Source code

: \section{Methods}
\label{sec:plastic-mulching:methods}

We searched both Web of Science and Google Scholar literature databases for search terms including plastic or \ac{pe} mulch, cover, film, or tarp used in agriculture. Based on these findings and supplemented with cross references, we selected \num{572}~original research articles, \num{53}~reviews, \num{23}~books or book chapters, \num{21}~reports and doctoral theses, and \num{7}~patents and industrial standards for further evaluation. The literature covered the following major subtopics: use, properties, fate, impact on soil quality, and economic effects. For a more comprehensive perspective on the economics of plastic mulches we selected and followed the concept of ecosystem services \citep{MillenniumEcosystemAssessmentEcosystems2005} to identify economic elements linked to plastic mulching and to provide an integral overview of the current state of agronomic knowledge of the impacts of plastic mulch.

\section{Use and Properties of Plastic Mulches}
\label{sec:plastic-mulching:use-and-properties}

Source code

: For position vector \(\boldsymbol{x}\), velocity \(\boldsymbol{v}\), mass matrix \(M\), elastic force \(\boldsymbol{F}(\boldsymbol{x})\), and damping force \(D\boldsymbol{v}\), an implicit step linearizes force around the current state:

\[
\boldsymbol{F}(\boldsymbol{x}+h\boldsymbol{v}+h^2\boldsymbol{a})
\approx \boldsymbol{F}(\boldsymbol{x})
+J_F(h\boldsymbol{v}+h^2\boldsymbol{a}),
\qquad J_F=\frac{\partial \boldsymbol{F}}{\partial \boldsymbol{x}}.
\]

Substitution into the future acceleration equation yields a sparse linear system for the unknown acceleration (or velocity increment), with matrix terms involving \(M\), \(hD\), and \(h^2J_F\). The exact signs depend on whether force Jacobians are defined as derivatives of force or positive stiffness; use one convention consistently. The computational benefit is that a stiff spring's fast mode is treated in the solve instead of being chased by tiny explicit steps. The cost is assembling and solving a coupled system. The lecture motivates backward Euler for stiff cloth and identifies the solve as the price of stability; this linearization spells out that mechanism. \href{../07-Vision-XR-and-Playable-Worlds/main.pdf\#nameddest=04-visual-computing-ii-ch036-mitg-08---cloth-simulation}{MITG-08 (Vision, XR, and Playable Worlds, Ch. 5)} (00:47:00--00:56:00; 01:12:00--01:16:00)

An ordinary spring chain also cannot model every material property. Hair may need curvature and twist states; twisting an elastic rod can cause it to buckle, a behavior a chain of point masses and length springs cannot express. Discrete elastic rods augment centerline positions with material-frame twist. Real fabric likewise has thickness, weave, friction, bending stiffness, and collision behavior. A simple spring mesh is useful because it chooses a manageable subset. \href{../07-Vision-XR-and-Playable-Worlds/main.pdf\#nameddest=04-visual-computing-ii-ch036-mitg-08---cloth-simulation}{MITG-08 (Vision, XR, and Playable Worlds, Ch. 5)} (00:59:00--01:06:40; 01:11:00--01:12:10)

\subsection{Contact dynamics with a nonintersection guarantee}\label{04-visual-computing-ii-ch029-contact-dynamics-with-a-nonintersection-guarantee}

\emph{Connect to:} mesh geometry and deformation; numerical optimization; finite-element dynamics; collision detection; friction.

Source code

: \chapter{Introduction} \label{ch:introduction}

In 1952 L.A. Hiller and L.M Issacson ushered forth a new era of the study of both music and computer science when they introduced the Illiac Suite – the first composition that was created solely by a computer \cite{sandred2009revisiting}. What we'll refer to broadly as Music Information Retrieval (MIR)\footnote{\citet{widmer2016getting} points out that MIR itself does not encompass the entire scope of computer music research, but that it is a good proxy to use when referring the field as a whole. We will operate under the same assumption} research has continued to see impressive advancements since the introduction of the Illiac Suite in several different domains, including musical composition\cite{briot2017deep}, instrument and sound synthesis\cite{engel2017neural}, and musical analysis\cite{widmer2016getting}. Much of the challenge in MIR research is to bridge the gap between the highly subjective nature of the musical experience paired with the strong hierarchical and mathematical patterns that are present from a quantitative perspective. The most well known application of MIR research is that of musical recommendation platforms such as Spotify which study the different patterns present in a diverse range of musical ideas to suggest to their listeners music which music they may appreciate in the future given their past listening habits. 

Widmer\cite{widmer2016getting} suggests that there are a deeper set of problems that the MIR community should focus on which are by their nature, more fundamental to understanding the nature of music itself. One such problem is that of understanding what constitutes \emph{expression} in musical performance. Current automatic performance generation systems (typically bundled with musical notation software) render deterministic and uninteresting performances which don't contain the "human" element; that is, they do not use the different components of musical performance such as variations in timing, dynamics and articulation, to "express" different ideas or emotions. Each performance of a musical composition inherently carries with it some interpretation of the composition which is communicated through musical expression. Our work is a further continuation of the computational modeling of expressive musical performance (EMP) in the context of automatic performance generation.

(Exercise brief)
Go through the material above, and wherever a line contains the string "boldsymbol", return it.

(Exercise result)
: For position vector \(\boldsymbol{x}\), velocity \(\boldsymbol{v}\), mass matrix \(M\), elastic force \(\boldsymbol{F}(\boldsymbol{x})\), and damping force \(D\boldsymbol{v}\), an implicit step linearizes force around the current state:
\boldsymbol{F}(\boldsymbol{x}+h\boldsymbol{v}+h^2\boldsymbol{a})
\approx \boldsymbol{F}(\boldsymbol{x})
+J_F(h\boldsymbol{v}+h^2\boldsymbol{a}),
\qquad J_F=\frac{\partial \boldsymbol{F}}{\partial \boldsymbol{x}}.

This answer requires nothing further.